I want to say something funny here. I want to poke fun at Brantley’s affinity for “cat facts,” or his life in “the bubble,” or his fear of ghosts, or his inexplicable desire to climb–and then jump off of–things he shouldn’t. But no. Today we celebrate.
It’s official: Simon & Schuster will publish D contributor Brantley Hargrove’s forthcoming book about famed storm chaser Tim Samaras and the gigantic tornado–the widest ever recorded–that killed him. The book, tentatively titled The Storm is likely to come out some time in early 2016. It grew out of the reporting Brantley did for this Dallas Observer story last year. I know David Patterson, his agent, is very excited. So is Brantley, though he knows he has a formidable task in front of him.

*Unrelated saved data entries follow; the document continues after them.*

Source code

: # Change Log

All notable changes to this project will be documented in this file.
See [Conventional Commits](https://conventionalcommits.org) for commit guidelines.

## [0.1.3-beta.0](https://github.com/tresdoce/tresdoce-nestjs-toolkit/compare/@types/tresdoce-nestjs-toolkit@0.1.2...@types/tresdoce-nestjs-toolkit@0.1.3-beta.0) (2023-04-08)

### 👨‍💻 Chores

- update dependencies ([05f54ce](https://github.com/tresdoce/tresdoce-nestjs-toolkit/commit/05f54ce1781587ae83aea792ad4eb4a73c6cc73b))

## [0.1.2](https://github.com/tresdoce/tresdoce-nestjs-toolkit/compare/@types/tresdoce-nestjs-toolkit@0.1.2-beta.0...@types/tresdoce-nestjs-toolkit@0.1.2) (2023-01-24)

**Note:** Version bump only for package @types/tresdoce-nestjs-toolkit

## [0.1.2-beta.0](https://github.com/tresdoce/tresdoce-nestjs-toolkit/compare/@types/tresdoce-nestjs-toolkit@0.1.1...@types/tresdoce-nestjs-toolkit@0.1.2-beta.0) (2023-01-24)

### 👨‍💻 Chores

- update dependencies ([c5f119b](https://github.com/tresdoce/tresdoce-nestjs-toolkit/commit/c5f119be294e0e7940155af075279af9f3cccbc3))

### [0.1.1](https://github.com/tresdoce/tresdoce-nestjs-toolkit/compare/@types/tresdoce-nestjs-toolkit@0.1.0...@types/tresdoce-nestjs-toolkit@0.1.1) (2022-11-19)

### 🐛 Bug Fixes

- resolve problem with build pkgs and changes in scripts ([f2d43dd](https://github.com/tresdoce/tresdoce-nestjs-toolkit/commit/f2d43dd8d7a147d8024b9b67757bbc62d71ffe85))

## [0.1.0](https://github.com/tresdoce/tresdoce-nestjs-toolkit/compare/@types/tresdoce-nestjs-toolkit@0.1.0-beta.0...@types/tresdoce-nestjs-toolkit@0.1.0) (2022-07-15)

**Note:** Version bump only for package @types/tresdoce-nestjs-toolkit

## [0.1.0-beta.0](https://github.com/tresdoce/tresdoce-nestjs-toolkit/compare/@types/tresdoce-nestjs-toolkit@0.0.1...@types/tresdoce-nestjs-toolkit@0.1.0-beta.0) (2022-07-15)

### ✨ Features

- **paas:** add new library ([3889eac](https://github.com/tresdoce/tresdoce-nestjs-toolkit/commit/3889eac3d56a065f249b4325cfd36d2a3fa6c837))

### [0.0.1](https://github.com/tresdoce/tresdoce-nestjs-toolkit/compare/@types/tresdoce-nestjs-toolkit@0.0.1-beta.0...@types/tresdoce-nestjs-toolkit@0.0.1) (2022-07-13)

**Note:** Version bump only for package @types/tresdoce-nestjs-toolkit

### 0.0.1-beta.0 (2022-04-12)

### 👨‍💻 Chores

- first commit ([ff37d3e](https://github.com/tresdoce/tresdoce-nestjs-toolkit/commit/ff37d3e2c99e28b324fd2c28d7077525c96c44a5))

“Tim Samaras was a remarkable man,” Brantley told me this afternoon. “I hope I do justice by his story, and those of his comrades.”

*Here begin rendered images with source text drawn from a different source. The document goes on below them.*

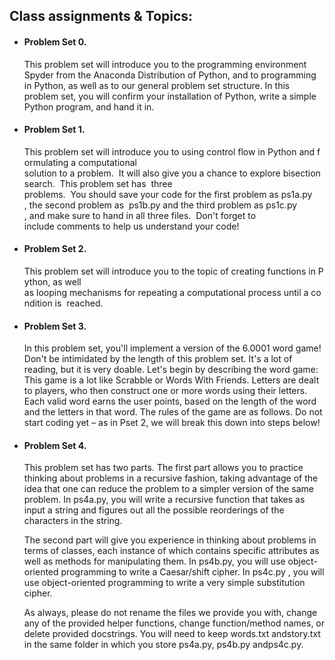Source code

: 
## Class assignments & Topics:

* #### Problem Set 0.
    This problem set will introduce you to the programming environment Spyder from the Anaconda Distribution of Python, and to programming in Python, as well as to our general problem set structure. In this problem set, you will confirm your installation of Python, write a simple Python program, and hand it in.
	
* #### Problem Set 1.
    This problem set will introduce you to using control flow in Python and formulating a computational  solution to a problem.  It will also give you a chance to explore bisection search.  This problem set has  three ​problems.  You should save your code for the first problem as ​ps1a.py​, the second problem as  ps1b.py​ and the third problem as ​ps1c.py​, and make sure to hand in all three files.  Don't forget to  include comments to help us understand your code!
	
* #### Problem Set 2.
    This problem set will introduce you to the topic of creating functions in Python, as well  as looping mechanisms for repeating a computational process until a condition is  reached. 

* #### Problem Set 3.
    In this problem set, you'll implement a version of the 6.0001 word game! 
Don't be intimidated by the length of this problem set. It's a lot of reading, but it is very doable. 
Let's begin by describing the word game: This game is a lot like Scrabble or Words With Friends. Letters are dealt to players, who then construct one or more words using their letters. Each ​valid​ word earns the user points, based on the length of the word and the letters in that word. The rules of the game are as follows. ​Do not start coding yet – as in Pset 2, we will break this down into steps below!

* #### Problem Set 4.
    This problem set has two parts.  The first part allows you to practice thinking about problems in a recursive fashion, taking advantage of the idea that one can reduce the problem to a simpler version of the same problem.  In ​ps4a.py​, you will write a recursive function that takes as input a string and figures out all the possible reorderings of the characters in the string. 
 
    The second part will give you experience in thinking about problems in terms of classes, each instance of which contains specific attributes as well as methods for manipulating them.  In ​ps4b.py​, you will use object-oriented programming to write a Caesar/shift cipher.  In ps4c.py ​ ​, you will use object-oriented programming to write a very simple substitution cipher. 
 
    As always, please do not rename the files we provide you with, change any of the provided helper functions, change function/method names, or delete provided docstrings. You will need to keep ​words.txt​ and ​story.txt​ in the same folder in which you store ​ps4a.py, ps4b.py​ and ​ps4c.py​. 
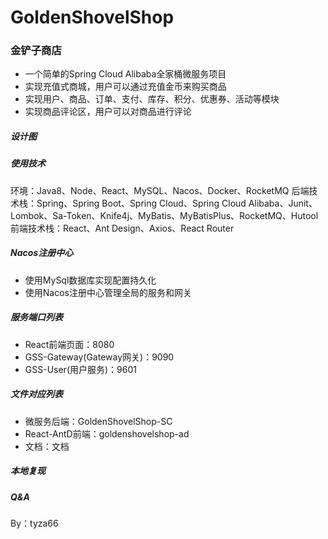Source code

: # GoldenShovelShop
### 金铲子商店
- 一个简单的Spring Cloud Alibaba全家桶微服务项目
- 实现充值式商城，用户可以通过充值金币来购买商品
- 实现用户、商品、订单、支付、库存、积分、优惠券、活动等模块
- 实现商品评论区，用户可以对商品进行评论

##### 设计图

##### 使用技术
环境：Java8、Node、React、MySQL、Nacos、Docker、RocketMQ
后端技术栈：Spring、Spring Boot、Spring Cloud、Spring Cloud Alibaba、Junit、Lombok、Sa-Token、Knife4j、MyBatis、MyBatisPlus、RocketMQ、Hutool
前端技术栈：React、Ant Design、Axios、React Router

##### Nacos注册中心
- 使用MySql数据库实现配置持久化
- 使用Nacos注册中心管理全局的服务和网关

##### 服务端口列表
- React前端页面：8080
- GSS-Gateway(Gateway网关)：9090
- GSS-User(用户服务)：9601


##### 文件对应列表
- 微服务后端：GoldenShovelShop-SC
- React-AntD前端：goldenshovelshop-ad
- 文档：文档

##### 本地复现

##### Q&A

By：tyza66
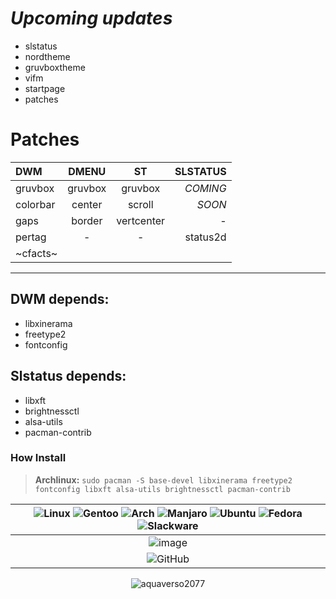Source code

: # _*Upcoming updates*_
+ slstatus
+ nordtheme
+ gruvboxtheme
+ vifm
+ startpage
+ patches

# Patches
| DWM | DMENU | ST| SLSTATUS |
|:-- |:--:| :--:|  --:|
| gruvbox | gruvbox   | gruvbox  | _COMING_ |
| colorbar | center    | scroll    | _SOON_ |
| gaps | border | vertcenter | - |
| pertag | - | - | status2d |
| ~cfacts~ |
---
## DWM depends:
+ libxinerama
+ freetype2
+ fontconfig

## Slstatus depends:
+ libxft
+ brightnessctl
+ alsa-utils
+ pacman-contrib
### How Install
>**Archlinux:**
`sudo pacman -S base-devel libxinerama freetype2 fontconfig libxft alsa-utils brightnessctl pacman-contrib`

| ![Linux](https://img.shields.io/badge/Linux-FCC624?style=for-the-badge&logo=linux&logoColor=black) ![Gentoo](https://img.shields.io/badge/Gentoo-54487A?style=for-the-badge&logo=gentoo&logoColor=white) ![Arch](https://img.shields.io/badge/Arch%20Linux-1793D1?logo=arch-linux&logoColor=fff&style=for-the-badge) ![Manjaro](https://img.shields.io/badge/Manjaro-35BF5C?style=for-the-badge&logo=Manjaro&logoColor=white) ![Ubuntu](https://img.shields.io/badge/Ubuntu-E95420?style=for-the-badge&logo=ubuntu&logoColor=white) ![Fedora](https://img.shields.io/badge/Fedora-294172?style=for-the-badge&logo=fedora&logoColor=white) ![Slackware](https://img.shields.io/badge/-Slackware-%231357BD?style=for-the-badge&logo=slackware&logoColor=white) |
|:--:|
| ![image](https://github.com/aquaverso2077/dots/assets/149948716/0fac3da0-b893-4f28-8712-6d76c1f6cf7a) |
| ![GitHub](https://img.shields.io/badge/github-%23121011.svg?style=for-the-badge&logo=github&logoColor=white) |
<p align="center"> <img src="https://komarev.com/ghpvc/?username=aquaverso2077&label=Profile%20views&color=0e75b6&style=flat" alt="aquaverso2077" /> </p>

I’ve written before about how Brantley and I (and Paul Knight at Texas Monthly) all met in journalism school. Eight years ago, we were sitting around in George Getschow’s classes, dreaming and talking about how cool it might be if one day we worked for magazines and had book deals like so many of the great writers we admired. Paul’s first book, Devil on the Plains, will be published by Penguin next year.
Read Brantley’s latest feature for D Magazine, about some slightly less natural natural disasters, here. And if you see him, congratulate him. Or pretend to be a ghost and watch him jump off the second story of a building.